Mice were administered an intraperitoneal glucose challenge (2 g/kg body weight). Panel A: Glucose levels in leptin receptor-deficient (db/db) mice infected with either the wild-type H. pylori 98–325 (solid line), the isogenic H. pylori 99–305 (dotted line), or uninfected (control) (dashed line). Blood was collected before (0), then 15, 60, and 90 minutes after glucose load, (n = 10 mice/group). Panel B: Mouse model of diet-induced obesity; DIO mice infected with H. pylori 99–305 (dotted line), or uninfected (dashed line). Panels C & D illustrate the area under the curve calculations for the glucose concentrations during a GTT in the db/db and DIO models, as in Panels A & B respectively. Blood was collected before (0), then 15, 45, and 90 minutes of glucose load, (n = 10 mice/group). Statistically significant differences (P<0.05) between treatments (*) are indicated.

Figure 4. Effect of Helicobacter pylori infection on plasma glucose concentrations in wild-type and peroxisome proliferator-activated receptor (PPAR) γ null mice.

Mice were administered an intraperitoneal glucose challenge (2 g/Kg body weight). Blood was collected before (0), then 15, 45, 60, and 90 minutes after glucose load, (n = 10 mice/group). Panel A and B: Wild-type and PPAR γ null mice fed regular AIN-93G diets infected with either H. pylori 99–305 or 98–325, when compared to the uninfected group.

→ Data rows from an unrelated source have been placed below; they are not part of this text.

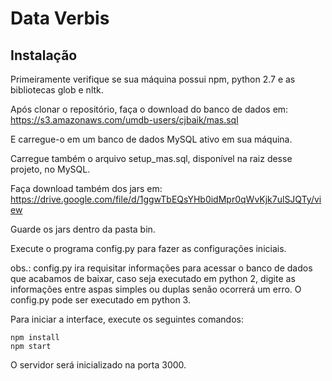 # Data Verbis

## Instalação

Primeiramente verifique se sua máquina possui npm, python 2.7 e as bibliotecas glob e nltk.

Após clonar o repositório, faça o download do banco de dados em:
https://s3.amazonaws.com/umdb-users/cjbaik/mas.sql

E carregue-o em um banco de dados MySQL ativo em sua máquina.

Carregue também o arquivo setup_mas.sql, disponível na raiz desse projeto, no MySQL.

Faça download também dos jars em:
https://drive.google.com/file/d/1ggwTbEQsYHb0idMpr0qWvKjk7ulSJQTy/view

Guarde os jars dentro da pasta bin.

Execute o programa config.py para fazer as configurações iniciais.

obs.: config.py ira requisitar informações para acessar o banco de dados que acabamos de baixar, caso seja executado em python 2, digite as informações entre aspas simples ou duplas senão ocorrerá um erro. O config.py pode ser executado em python 3.


Para iniciar a interface, execute os seguintes comandos:
```
npm install
npm start
```
O servidor será inicializado na porta 3000.

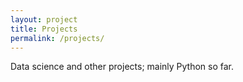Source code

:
 ```yaml
---
layout: project
title: Projects
permalink: /projects/
---
```


Data science and other projects; mainly Python so far.
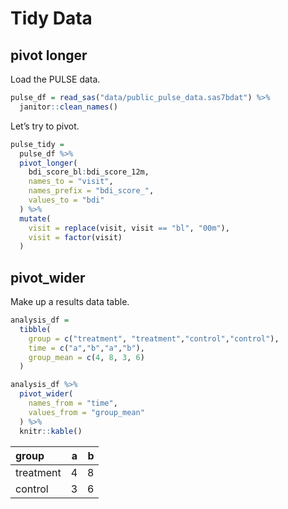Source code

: Tidy Data
================

## pivot longer

Load the PULSE data.

``` r
pulse_df = read_sas("data/public_pulse_data.sas7bdat") %>% 
  janitor::clean_names()
```

Let’s try to pivot.

``` r
pulse_tidy = 
  pulse_df %>% 
  pivot_longer(
    bdi_score_bl:bdi_score_12m,
    names_to = "visit",
    names_prefix = "bdi_score_",
    values_to = "bdi"
  ) %>% 
  mutate(
    visit = replace(visit, visit == "bl", "00m"),
    visit = factor(visit)
  )
```

## pivot\_wider

Make up a results data table.

``` r
analysis_df =
  tibble(
    group = c("treatment", "treatment","control","control"),
    time = c("a","b","a","b"),
    group_mean = c(4, 8, 3, 6)
  )

analysis_df %>% 
  pivot_wider(
    names_from = "time",
    values_from = "group_mean"
  ) %>% 
  knitr::kable()
```

| group     |   a |   b |
|:----------|----:|----:|
| treatment |   4 |   8 |
| control   |   3 |   6 |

Panel C and D: Wild-type and PPAR γ null mice fed high-fat diets infected with either H. pylori 99–305 or 98–325, when compared to the uninfected group. Panel C: Plasma glucose levels were significantly lower at 15, 45 and 60 min in wild-type mice, fed high-fat diets infected with H. pylori 99–305 when compared to the uninfected or infected with H. pylori 98–325. Panel D: PPAR γ null mice fed high-fat diets showed significant differences between strains or the uninfected group only at t = 15 min. Statistically significant differences (P<0.05) between treatments (*) are indicated.

Figure 5. Effect of Helicobacter pylori infection on white adipose tissue (WAT) macrophage infiltration in wild-type and peroxisome proliferator-activated receptor (PPAR) γ null mice.

(A) Percentages of F4/80+CD11b+ infiltrating macrophages in WAT in wild-type mice fed high-fat diets, infected with H. pylori 99–305, 98–325 or uninfected controls. (B) Percentages of F4/80+CD11b+ infiltrating macrophages in WAT in PPAR γ null mice fed high-fat diets, infected with H. pylori 99–305, 98–325 or uninfected controls. Statistically significant differences (P<0.05) between treatments (*) are indicated.

Figure 6. Effect of Helicobacter pylori infection on peroxisome proliferator receptor (PPAR) γ responsive gene expression.

Gastric expression of CD36 (A) and fatty acid binding protein (FABP4) (B) was assessed by real-time quantitative RT-PCR in wild type mice fed high-fat diet infected with H. pylori 98–325 or 99–305 strains, or uninfected controls (n = 10). Data are represented as mean ± standard error. Points with an asterisk are significantly different when compared to the wild type control group (P<0.05).